Legal pressure on CHP municipalities escalates

Legal pressure on CHP municipalities escalates

ANKARA
Legal pressure on CHP municipalities escalates

Republican People’s Party leader Kılıçdaroğlu visits Eskişehir municipality in a show of solidarity after a police raid. DAILY NEWS photo, Selahattin SÖNMEZ

On the same day that main opposition Republican People’s Party (CHP) leader Kemal Kılıçdaroğlu paid a visit to the CHP-led Eskişehir municipality in a show of support following a police raid on its workers, another legal operation was launched yesterday against Antalya Mayor Mustafa Akaydın, who is also a CHP member.

Speaking in Eskişehir, Kılıçdaroğlu once again accused the government of directing legal operations against CHP-led municipalities, while calling for support to be given to his party in the name of democracy.

“The CHP is the assurance of our national unity and our Republic. A plot is being sought over the CHP and its municipalities,” he said, describing this plot as “a defamation campaign.”

Kılıçdaroğlu, along with his party’s Central Executive Board (MYK) members, lawmakers, and party assembly members, visited the CHP-led Eskişehir Metropolitan Municipality, from which 22 individual have recently been detained as part of an investigation into the “city development tender” dating back to 2006.

Meeting with Mayor
Travelling to Eskişehir in three buses with a large group in a show of solidarity, Kılıçdaroğlu held a closed-door meeting with Eskişehir Metropolitan Mayor Yılmaz Büyükerşen.
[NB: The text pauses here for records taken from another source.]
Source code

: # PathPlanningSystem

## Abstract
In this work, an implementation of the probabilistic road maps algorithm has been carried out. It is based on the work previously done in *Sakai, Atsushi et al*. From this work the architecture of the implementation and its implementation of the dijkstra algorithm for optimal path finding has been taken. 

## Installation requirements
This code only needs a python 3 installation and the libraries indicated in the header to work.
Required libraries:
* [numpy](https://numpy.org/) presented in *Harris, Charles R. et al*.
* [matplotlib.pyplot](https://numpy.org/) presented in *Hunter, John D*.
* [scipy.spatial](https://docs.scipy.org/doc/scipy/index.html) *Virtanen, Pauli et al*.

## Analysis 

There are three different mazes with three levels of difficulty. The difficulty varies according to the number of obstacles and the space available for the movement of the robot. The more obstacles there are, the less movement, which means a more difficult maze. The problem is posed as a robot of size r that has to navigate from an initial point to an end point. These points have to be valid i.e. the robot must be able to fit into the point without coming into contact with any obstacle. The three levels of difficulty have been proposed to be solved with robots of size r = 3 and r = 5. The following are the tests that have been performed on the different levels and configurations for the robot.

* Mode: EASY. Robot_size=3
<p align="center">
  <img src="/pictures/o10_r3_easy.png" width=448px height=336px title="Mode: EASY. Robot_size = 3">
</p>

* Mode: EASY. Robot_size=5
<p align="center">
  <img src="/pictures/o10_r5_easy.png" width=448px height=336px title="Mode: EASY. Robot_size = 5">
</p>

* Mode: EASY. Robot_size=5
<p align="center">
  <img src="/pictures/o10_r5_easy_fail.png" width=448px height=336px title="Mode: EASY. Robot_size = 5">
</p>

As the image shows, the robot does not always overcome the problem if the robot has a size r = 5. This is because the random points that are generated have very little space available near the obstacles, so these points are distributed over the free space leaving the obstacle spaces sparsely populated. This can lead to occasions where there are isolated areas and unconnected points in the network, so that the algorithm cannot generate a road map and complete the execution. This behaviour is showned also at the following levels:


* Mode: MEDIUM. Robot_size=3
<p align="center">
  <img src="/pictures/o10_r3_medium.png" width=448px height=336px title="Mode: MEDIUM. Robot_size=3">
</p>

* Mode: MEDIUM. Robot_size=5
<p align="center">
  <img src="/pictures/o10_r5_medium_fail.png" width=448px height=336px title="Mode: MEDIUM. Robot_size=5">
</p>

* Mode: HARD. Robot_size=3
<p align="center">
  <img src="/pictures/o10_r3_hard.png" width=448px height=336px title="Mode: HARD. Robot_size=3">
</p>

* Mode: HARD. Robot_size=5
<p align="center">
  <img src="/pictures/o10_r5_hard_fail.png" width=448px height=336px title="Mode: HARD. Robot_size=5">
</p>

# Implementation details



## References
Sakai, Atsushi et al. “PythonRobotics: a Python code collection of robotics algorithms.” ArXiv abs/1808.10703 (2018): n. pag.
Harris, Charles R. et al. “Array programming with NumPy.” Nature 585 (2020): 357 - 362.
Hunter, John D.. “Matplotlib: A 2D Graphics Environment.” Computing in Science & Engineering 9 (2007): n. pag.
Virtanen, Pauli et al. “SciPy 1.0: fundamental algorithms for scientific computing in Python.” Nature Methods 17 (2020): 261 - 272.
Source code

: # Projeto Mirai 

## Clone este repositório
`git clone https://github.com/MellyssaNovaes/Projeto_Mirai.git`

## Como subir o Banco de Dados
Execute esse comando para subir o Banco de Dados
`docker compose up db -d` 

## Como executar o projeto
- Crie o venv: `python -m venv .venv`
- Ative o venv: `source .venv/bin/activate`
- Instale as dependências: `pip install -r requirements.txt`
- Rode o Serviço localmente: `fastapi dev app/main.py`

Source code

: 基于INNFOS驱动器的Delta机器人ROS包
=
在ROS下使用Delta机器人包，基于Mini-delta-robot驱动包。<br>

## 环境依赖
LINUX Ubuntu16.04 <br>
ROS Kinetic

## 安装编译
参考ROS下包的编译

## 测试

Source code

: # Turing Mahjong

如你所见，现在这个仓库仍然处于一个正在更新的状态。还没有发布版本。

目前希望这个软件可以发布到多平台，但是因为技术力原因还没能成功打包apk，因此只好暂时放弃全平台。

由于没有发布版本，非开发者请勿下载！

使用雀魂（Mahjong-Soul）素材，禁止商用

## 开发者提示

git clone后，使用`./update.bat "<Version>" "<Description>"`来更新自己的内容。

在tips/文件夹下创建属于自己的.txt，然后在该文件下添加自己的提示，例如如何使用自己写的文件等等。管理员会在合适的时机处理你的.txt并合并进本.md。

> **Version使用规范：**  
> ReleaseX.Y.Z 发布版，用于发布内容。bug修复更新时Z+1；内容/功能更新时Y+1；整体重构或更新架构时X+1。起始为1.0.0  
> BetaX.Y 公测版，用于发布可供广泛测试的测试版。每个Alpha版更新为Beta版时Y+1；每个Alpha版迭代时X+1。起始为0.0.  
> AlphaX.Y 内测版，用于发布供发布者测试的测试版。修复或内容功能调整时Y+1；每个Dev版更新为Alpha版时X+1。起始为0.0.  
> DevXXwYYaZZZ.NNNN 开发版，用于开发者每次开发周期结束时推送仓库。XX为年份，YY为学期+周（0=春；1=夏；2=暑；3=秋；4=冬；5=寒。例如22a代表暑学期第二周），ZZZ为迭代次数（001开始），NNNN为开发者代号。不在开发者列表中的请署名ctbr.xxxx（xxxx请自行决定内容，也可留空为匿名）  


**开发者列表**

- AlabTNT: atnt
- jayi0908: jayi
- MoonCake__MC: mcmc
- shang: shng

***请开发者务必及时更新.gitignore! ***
Following the brief meeting, Kılıçdaroğlu addressed around 2,000 of his party’s supporters who had gathered in front of the municipality building in downtown Eskişehir.

“Eskişehir has become an oasis right in the middle of the steppe. The city has transformed into a modern and civilized city and turned into a benchmark for the whole world under Yılmaz Büyükerşen,” he said. Although the investigation regarding the tender was opened two years ago, no probe has yet been launched, despite the examination of the related documents having been completed, Kılıçdaroğlu said. 

“They have launched the recent raid to besmirch the reputation of Büyükerşen ahead of the local election campaign. However, this operation has only built up Büyükerşen’s reputation, not besmirched it,” he said.

Meanwhile, at around the same time that Kılıçdaroğlu was in Eskişehir, the southern city of Antalya’s mayor Akaydın was called to testify in the latest legal probe to be launched over transport system payments in the city. Speaking to reporters after his four-and-a-half hour testimony, Akaydın said he had “no shameful acts to be accused of.” 

Speaking to the Daily News, CHP Eskişehir lawmaker Süheyl Batum lamented that the police operations on CHP-led municipalities had been launched, even when there was no proof of any wrongdoing. “For a municipality, being led by CHP is sufficient reason to be subject of an investigation,” Batum said.
CHP mayors have long complained about judicial pressure applied on their institutions by the government. On Dec. 12, 2012, the CHP Istanbul mayors and the party’s provincial head held a press conference to say the ruling Justice and Development Party (AKP) was playing the role of a bully, using “inspector oppression” against the CHP.

The first operation into a CHP municipality was held in March 2008, in which nine suspects, including Edirne Mayor Hamdi Sedefçi, were arrested for alleged corruption in tenders and for organized crime. The eight defendants, including Sedefçi, were released in July 2008. Sedefçi was finally acquitted in April 2012.

In 2011, Turkey’s third biggest municipality, the CHP-led İzmir, was raided by police a number of times on suspicion of there being alleged gangs inside the municipality management. Since May 2011, some 130 suspects, including İzmir Mayor Aziz Kocaoğlu, have been tried for their alleged links to a crime syndicate.